(Stored data entries)

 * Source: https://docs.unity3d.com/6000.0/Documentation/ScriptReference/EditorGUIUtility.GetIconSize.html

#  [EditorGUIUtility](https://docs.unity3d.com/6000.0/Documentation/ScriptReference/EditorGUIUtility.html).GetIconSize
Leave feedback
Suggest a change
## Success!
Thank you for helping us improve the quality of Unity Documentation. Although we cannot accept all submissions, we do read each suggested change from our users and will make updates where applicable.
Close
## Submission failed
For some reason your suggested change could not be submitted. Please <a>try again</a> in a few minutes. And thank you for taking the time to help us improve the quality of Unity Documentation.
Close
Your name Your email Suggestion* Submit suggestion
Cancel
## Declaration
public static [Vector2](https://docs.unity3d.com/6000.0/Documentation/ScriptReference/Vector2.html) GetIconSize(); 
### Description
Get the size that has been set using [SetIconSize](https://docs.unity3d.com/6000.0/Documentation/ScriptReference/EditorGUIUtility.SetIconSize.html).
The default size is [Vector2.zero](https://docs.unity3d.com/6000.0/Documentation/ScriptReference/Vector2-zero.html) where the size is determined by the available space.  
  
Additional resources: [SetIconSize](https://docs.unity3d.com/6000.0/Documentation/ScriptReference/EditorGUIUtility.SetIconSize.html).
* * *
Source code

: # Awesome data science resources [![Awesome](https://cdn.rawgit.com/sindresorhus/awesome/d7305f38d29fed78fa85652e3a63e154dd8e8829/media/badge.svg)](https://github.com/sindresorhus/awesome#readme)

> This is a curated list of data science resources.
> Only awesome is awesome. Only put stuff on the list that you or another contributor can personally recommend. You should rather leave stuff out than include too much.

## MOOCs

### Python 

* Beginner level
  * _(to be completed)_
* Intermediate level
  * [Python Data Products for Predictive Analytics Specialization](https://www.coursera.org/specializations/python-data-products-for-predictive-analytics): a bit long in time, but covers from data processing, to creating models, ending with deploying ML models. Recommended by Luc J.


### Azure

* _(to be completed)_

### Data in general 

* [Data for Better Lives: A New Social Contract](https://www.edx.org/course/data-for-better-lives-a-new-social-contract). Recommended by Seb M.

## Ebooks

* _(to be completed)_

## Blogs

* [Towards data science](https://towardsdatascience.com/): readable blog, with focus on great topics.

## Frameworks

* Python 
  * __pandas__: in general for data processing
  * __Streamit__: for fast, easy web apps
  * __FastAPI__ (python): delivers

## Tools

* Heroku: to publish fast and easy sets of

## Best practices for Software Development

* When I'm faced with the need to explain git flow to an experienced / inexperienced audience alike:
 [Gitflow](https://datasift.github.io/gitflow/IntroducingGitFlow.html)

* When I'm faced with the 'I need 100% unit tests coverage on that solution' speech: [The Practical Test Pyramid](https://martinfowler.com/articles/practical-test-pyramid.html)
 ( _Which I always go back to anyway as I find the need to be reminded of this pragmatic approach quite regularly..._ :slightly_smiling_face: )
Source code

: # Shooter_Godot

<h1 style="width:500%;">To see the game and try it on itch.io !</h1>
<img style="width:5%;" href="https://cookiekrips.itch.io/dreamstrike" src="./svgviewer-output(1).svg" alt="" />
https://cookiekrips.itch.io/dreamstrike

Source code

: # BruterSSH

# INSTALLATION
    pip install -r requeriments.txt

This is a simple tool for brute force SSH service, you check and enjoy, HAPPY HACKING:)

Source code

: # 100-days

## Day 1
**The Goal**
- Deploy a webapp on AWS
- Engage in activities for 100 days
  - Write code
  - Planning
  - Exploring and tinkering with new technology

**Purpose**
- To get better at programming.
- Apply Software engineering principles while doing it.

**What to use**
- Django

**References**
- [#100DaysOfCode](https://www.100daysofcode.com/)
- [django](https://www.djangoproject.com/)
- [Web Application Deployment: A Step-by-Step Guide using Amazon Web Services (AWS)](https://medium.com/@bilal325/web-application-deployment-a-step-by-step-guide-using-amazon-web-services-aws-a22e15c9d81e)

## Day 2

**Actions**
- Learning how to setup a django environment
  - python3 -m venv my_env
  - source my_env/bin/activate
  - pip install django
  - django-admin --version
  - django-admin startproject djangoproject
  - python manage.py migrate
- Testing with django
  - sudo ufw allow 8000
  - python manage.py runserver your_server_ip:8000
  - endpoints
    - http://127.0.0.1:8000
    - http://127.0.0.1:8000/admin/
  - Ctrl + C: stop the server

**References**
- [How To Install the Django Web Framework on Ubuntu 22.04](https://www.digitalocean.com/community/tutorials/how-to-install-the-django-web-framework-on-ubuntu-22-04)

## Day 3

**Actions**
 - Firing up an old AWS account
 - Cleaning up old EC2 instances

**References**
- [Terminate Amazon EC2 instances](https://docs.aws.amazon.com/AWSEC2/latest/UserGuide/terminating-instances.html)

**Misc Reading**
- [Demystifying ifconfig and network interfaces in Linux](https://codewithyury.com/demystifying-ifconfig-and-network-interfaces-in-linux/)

HOW TO COMPLETE THIS TASK: Output the lines above between the one holding "pip install -r requeriments.txt" and the one holding "- Learning how to setup a django environment", inclusive, with nothing before or after them.

SOLUTION FOR THIS TASK:
    pip install -r requeriments.txt

This is a simple tool for brute force SSH service, you check and enjoy, HAPPY HACKING:)

Source code

: # 100-days

## Day 1
**The Goal**
- Deploy a webapp on AWS
- Engage in activities for 100 days
  - Write code
  - Planning
  - Exploring and tinkering with new technology

**Purpose**
- To get better at programming.
- Apply Software engineering principles while doing it.

**What to use**
- Django

**References**
- [#100DaysOfCode](https://www.100daysofcode.com/)
- [django](https://www.djangoproject.com/)
- [Web Application Deployment: A Step-by-Step Guide using Amazon Web Services (AWS)](https://medium.com/@bilal325/web-application-deployment-a-step-by-step-guide-using-amazon-web-services-aws-a22e15c9d81e)

## Day 2

**Actions**
- Learning how to setup a django environment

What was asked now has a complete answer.